Friday, November 19, 2010

Kinematic curveball - tire rates

As you probably know, the balance of a car's wheel rates (front-to-rear and on diagonals in particular) play a big part in cornering feel and over/under-steer. Tire spring rate is a component of wheel rate... so any change in how tire rate is distributed has the potential to change the feel of the car.

Before I go any further, I'll share one of the tunes I'm rockin tonight as I get my vehicle dynamics on. Don't worry about the Friday night in... tomorrow night will likely have shenanigans afoot down in Columbus.


Anyway. Obviously tire rate is going to change with air inflation. Good way to make small tweaks. Tire rate also can change with camber - significantly. Typically it goes down the more you lean a tire. This in itself isn't anything earth shattering. It's public domain knowledge, and I remembering even hearing about it at a talk on tire testing & modeling at Colorado State right as I was finishing up undergrad. Never really stopped to think about the implications.

Let's assume we have some tire rate versus camber curve like below. Note: the numbers are totally arbitrary, just to serve as an example.

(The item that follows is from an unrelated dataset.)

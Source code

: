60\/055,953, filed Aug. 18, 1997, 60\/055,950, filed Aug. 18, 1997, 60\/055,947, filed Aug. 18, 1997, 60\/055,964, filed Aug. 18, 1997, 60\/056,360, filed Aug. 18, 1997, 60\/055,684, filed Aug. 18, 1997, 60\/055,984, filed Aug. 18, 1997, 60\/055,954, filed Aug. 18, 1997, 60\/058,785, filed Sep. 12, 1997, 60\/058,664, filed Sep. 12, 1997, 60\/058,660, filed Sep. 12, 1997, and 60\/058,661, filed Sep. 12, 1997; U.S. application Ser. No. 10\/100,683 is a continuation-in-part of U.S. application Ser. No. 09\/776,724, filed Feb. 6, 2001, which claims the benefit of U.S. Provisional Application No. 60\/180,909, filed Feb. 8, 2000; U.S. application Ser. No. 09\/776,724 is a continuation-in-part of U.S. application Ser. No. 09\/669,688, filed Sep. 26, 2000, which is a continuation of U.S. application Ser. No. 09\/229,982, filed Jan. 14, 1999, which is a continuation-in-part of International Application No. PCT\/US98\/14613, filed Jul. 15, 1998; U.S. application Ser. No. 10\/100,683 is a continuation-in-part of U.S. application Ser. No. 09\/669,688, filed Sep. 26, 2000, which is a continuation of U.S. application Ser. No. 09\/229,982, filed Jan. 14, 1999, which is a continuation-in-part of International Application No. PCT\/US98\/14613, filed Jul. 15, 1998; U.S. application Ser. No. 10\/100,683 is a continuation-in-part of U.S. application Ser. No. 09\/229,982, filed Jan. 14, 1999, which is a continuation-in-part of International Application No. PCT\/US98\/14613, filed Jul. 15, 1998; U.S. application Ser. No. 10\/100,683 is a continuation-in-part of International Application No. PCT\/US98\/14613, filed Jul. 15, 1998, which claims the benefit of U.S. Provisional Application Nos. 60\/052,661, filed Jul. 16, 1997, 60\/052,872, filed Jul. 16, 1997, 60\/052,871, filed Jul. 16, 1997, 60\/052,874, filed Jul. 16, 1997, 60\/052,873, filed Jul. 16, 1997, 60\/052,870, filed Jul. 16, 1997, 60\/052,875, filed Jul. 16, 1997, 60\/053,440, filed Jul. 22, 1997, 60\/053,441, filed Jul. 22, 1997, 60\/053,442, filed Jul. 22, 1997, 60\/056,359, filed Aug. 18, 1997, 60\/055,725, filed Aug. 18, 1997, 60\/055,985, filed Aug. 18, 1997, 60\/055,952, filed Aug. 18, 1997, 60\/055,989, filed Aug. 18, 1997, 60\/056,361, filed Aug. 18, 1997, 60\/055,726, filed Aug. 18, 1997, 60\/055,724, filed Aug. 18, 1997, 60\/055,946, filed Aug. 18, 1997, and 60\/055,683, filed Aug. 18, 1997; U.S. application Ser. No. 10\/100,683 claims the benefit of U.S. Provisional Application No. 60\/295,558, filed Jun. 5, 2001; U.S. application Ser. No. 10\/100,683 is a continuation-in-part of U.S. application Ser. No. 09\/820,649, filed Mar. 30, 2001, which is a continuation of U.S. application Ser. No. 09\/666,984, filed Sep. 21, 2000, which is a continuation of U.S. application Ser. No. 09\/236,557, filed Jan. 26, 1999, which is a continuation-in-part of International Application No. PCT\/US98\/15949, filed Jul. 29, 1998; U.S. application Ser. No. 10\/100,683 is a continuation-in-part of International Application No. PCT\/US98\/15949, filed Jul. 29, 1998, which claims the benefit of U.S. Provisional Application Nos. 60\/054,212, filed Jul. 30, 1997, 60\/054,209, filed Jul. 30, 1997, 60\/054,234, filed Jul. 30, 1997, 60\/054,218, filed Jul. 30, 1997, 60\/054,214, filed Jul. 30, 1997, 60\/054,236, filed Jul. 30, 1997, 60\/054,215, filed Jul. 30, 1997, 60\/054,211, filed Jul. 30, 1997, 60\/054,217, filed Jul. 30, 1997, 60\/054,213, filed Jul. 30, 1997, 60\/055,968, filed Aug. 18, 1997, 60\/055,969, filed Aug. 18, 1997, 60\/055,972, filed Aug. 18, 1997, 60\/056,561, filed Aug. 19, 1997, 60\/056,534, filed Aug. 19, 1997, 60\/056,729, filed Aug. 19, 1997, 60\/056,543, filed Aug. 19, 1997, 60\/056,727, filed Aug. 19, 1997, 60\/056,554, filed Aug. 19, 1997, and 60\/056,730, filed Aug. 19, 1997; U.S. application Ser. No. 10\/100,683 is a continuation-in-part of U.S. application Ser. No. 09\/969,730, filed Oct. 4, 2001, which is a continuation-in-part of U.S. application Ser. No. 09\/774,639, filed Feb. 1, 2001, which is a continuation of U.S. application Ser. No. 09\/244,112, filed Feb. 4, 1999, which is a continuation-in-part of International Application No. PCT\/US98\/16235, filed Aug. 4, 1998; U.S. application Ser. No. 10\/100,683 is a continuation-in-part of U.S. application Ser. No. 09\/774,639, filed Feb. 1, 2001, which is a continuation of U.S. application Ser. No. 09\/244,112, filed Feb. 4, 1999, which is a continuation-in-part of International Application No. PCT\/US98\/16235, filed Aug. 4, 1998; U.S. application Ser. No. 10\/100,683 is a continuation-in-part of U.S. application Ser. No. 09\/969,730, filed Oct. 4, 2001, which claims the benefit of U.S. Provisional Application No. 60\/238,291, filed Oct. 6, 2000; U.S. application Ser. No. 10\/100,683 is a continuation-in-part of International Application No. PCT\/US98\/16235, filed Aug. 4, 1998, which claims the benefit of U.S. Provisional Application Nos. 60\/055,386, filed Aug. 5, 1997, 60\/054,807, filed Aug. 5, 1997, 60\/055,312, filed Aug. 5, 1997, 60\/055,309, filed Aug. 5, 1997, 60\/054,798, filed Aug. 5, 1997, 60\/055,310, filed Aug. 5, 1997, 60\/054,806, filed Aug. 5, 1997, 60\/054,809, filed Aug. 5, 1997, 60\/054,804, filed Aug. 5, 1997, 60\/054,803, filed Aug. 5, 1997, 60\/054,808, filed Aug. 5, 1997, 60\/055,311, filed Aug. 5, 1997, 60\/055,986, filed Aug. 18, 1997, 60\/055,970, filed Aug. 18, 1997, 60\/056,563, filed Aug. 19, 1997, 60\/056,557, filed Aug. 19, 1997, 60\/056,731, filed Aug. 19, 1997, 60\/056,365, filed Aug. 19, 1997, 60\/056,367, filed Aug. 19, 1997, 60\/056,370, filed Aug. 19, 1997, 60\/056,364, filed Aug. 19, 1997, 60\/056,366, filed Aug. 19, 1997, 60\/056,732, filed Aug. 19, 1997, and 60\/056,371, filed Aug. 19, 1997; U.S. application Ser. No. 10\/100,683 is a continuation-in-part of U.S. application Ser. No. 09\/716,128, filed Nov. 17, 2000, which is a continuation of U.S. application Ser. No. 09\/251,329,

We'll consider some simple car with equal corner weights and identical installation rates (Ks). Kt denotes the tire rate, Kw the wheel rate.
Now we can give the car some arbitrary ride-camber rate and an arbitrary pitch input.
Fronts are going to gain negative camber, rears are going to move toward positive. Aka, fronts will soften and rears will get stiffer. How significant is a 1.4% change? That's up to you and your driver to decide. You'd be surprised what subtle changes you can notice - even playing with 0.5 - 1.0 psi increments on different corners of the car to play with tire rate.

Can also make up some arbitrary roll-camber rates and input. Let's say in this case, a car with more roll-camber change in the front than the rear (Mustang?).
In this case there's a very slight front/rear change, but a noticeable change in cross. Yeah, and you thought cross weight was only for oval racers. In this case, going up in cross during a left hand turn I believe tightens the car up mid corner - putting extra load on the RF and LR hurts front cornering capacity but helps drive-off.

Of course this is a really simple example with identical, linear tires on all corners. In reality it's a bit more involved. Opens a whole new can of worms in kinematic design - which wasn't exactly fuckin' easy to begin with! One option is to make use of rising rate motion ratios. Presumably if you knew enough about the tires you could use that to offset the change in tire rate and keep a relatively constant wheel rate.

Alternatively it may be beneficial to take advantage of some dynamic change in cross or lateral load transfer distribution - depending on how you want your balance and braking or power-on capacity to change at different parts of the corner. Trick stuff.

Of course none of this probably makes a hell of a lot of difference on FSAE teams that decide to throw heaps and heaps of spring rate in their car, in the misguided notion that it will increasingly make the thing more responsive. Brick the suspension and you don't have to worry much about kinematics, or low speed damper tuning for that matter.